Reparations for Legalized Segregation and Discrimination

Giving Witness by Dorothy Wonder


From the beginning, I was strongly drawn to helping make home ownership possible for African Americans our first step in reparations.

Early on, in my Christian Century magazine, there was a very small article about the UCC Arlington church - already making interest-free loans needed to complete the down payments, and bank loans were already approved for a few African American families in our broader community. And UCC was working with agencies in Richmond already doing the specific organizing work needed. I was very excited!

More recently, I found the excerpt of Richard Rothstein's book, Color of Law, which I read 6 years ago. The focus in this section is about the effect on the lives of the Ford company black workers, when Ford was converting from their wartime shipbuilding to producing cars again, needing more space, and moving from Richmond to a new plant being built near Milpitas. There was a union (good pay) with jobs guaranteed, but for the approximately 250 black workers, no guarantee for places to live!
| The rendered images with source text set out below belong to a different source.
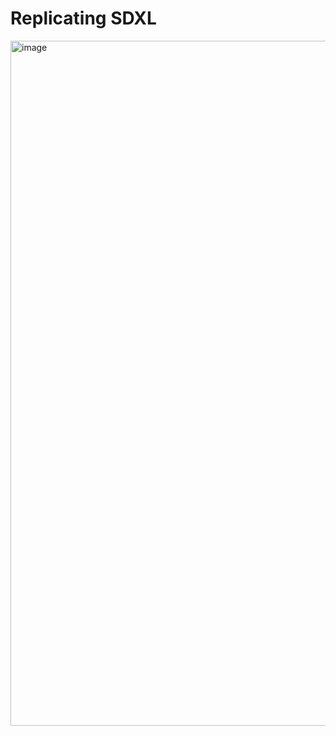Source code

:# Replicating SDXL


<img width="1096" alt="image" src="https://github.com/yudhisteer/A-Journey-with-ComfyUI/assets/59663734/f34b9554-c26b-4673-b068-2db1fe2ae5bd">
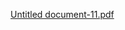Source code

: 
[Untitled document-11.pdf](https://github.com/user-attachments/files/22614169/Untitled.document-11.pdf)
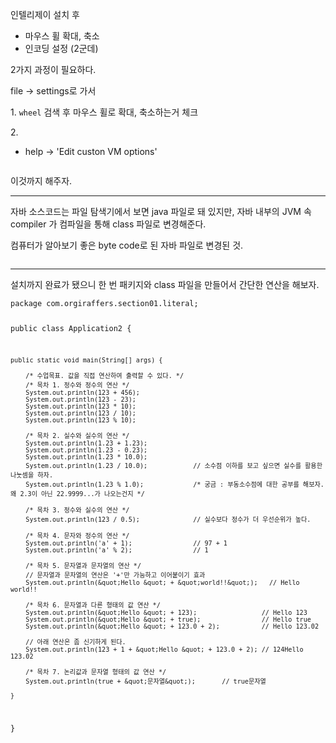 <p>인텔리제이 설치 후</p>
<ul>
<li>마우스 휠 확대, 축소</li>
<li>인코딩 설정 (2군데)</li>
</ul>
<p>2가지 과정이 필요하다.</p>
<p>file -&gt; settings로 가서</p>
<p>1.
<code>wheel</code> 검색 후 마우스 휠로 확대, 축소하는거 체크</p>
<p>2.
<img alt="" src="https://velog.velcdn.com/images/jojehuni_9759/post/e7566efb-925a-442d-af2c-39938530cfa9/image.png" /></p>
<ul>
<li>help -&gt; 'Edit custon VM options'</li>
</ul>
<p><img alt="" src="https://velog.velcdn.com/images/jojehuni_9759/post/18b47a2e-8e17-48ce-a925-3454ce10dbb8/image.png" /></p>
<p>이것까지 해주자.</p>
<hr />
<p>자바 소스코드는 파일 탐색기에서 보면 java 파일로 돼 있지만, 자바 내부의 JVM 속 compiler 가 컴파일을 통해 class 파일로 변경해준다.</p>
<p>컴퓨터가 알아보기 좋은 byte code로 된 자바 파일로 변경된 것.</p>
<p><img alt="" src="https://velog.velcdn.com/images/jojehuni_9759/post/17987160-b61a-4b5d-ba07-0544c275c9db/image.png" /></p>
<hr />
<p>설치까지 완료가 됐으니 한 번 패키지와 class 파일을 만들어서 간단한 연산을 해보자.</p>
<pre><code class="language-java">package com.orgiraffers.section01.literal;

public class Application2 {

    public static void main(String[] args) {

        /* 수업목표. 값을 직접 연산하여 출력할 수 있다. */
        /* 목차 1. 정수와 정수의 연산 */
        System.out.println(123 + 456);
        System.out.println(123 - 23);
        System.out.println(123 * 10);
        System.out.println(123 / 10);
        System.out.println(123 % 10);

        /* 목차 2. 실수와 실수의 연산 */
        System.out.println(1.23 + 1.23);
        System.out.println(1.23 - 0.23);
        System.out.println(1.23 * 10.0);
        System.out.println(1.23 / 10.0);            // 소수점 이하를 보고 싶으면 실수를 활용한 나눗셈을 하자.
        System.out.println(1.23 % 1.0);             /* 궁금 : 부동소수점에 대한 공부를 해보자. 왜 2.3이 아닌 22.9999...가 나오는건지 */

        /* 목차 3. 정수와 실수의 연산 */
        System.out.println(123 / 0.5);              // 실수보다 정수가 더 우선순위가 높다.

        /* 목차 4. 문자와 정수의 연산 */
        System.out.println('a' + 1);                // 97 + 1
        System.out.println('a' % 2);                // 1

        /* 목차 5. 문자열과 문자열의 연산 */
        // 문자열과 문자열의 연산은 '+'만 가능하고 이어붙이기 효과
        System.out.println(&quot;Hello &quot; + &quot;world!!&quot;);   // Hello world!!

        /* 목차 6. 문자열과 다른 형태의 값 연산 */
        System.out.println(&quot;Hello &quot; + 123);                 // Hello 123
        System.out.println(&quot;Hello &quot; + true);                // Hello true
        System.out.println(&quot;Hello &quot; + 123.0 + 2);           // Hello 123.02

        // 아래 연산은 좀 신기하게 된다.
        System.out.println(123 + 1 + &quot;Hello &quot; + 123.0 + 2); // 124Hello 123.02

        /* 목차 7. 논리값과 문자열 형태의 값 연산 */
        System.out.println(true + &quot;문자열&quot;);       // true문자열

    }
}
</code></pre>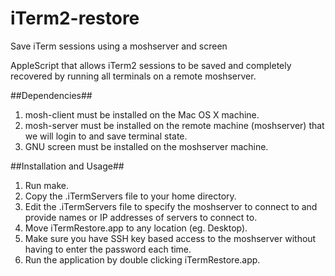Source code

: iTerm2-restore
===================

Save iTerm sessions using a moshserver and screen

AppleScript that allows iTerm2 sessions to be saved and completely recovered by
running all terminals on a remote moshserver.

##Dependencies##

1. mosh-client must be installed on the Mac OS X machine.
2. mosh-server must be installed on the remote machine (moshserver) that we will
   login to and save terminal state.
3. GNU screen must be installed on the moshserver machine.

##Installation and Usage##

1. Run make.
2. Copy the .iTermServers file to your home directory.
3. Edit the .iTermServers file to specify the moshserver to connect to and
   provide names or IP addresses of servers to connect to.
4. Move iTermRestore.app to any location (eg. Desktop).
5. Make sure you have SSH key based access to the moshserver without having to
   enter the password each time.
6. Run the application by double clicking iTermRestore.app.
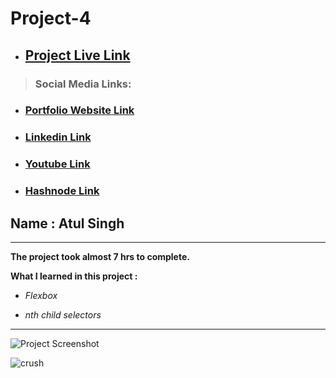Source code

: # Project-4

- ## [Project Live Link](https://ineuron-live-class-project-4.netlify.app/ "Netlify")
> ### Social Media Links:

- ### [Portfolio Website Link](https://www.findcoder.io/u/atulsinghatul)
- ### [Linkedin Link](https://www.linkedin.com/in/atul-singh-082529249/)
- ### [Youtube Link](https://www.youtube.com/channel/UCBNc9Vs9mAFxnAKjzWRqDFQ)
- ### [Hashnode Link](https://atulsinghatul.hashnode.dev/)

## Name : Atul Singh

---

**The project took almost 7 hrs to complete.**

**What I learned in this project :**

- _Flexbox_

- _nth child selectors_

---

![Project Screenshot](https://img.shields.io/badge/LiveClass-Project--4-blue)


![crush](https://user-images.githubusercontent.com/112545072/211023836-1d32dab9-82f6-42c6-b4fc-08ce5e1d6f77.jpg)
The Milpitas city council passed an ordinance banning apartment construction, allowing only single-family homes. FHA appraisal standards included a whites-only requirement; racial segregation now became an official requirement of the federal mortgage insurance program. Banks were reluctant to make loans to working-class families unless the loans were insured. Mortgages insured in Milpitas included prohibitions on sales to African Americans.

When a Quaker group attempted to build integrated apartments, they could not find a financial institution in the Bay Area that would fund a place that would be open to African Americans. And Milpitas raised the sewer connection fees so high the project had to be abandoned.

Some groups of workers shared the long commute, driving from North Richmond to Milpitas, an hour each way, every day, in order to keep those good jobs, for years.

This more detailed account -- of the many agencies and groups and individuals lined up against African Americans: builders, realtors, insurance agencies, bankers, the federal government - FHA, city councils -- is appalling.

Rothstein strongly influenced my conviction that helping African Americans buy homes is indeed the direction we need to go with our initial Epworth reparation effort.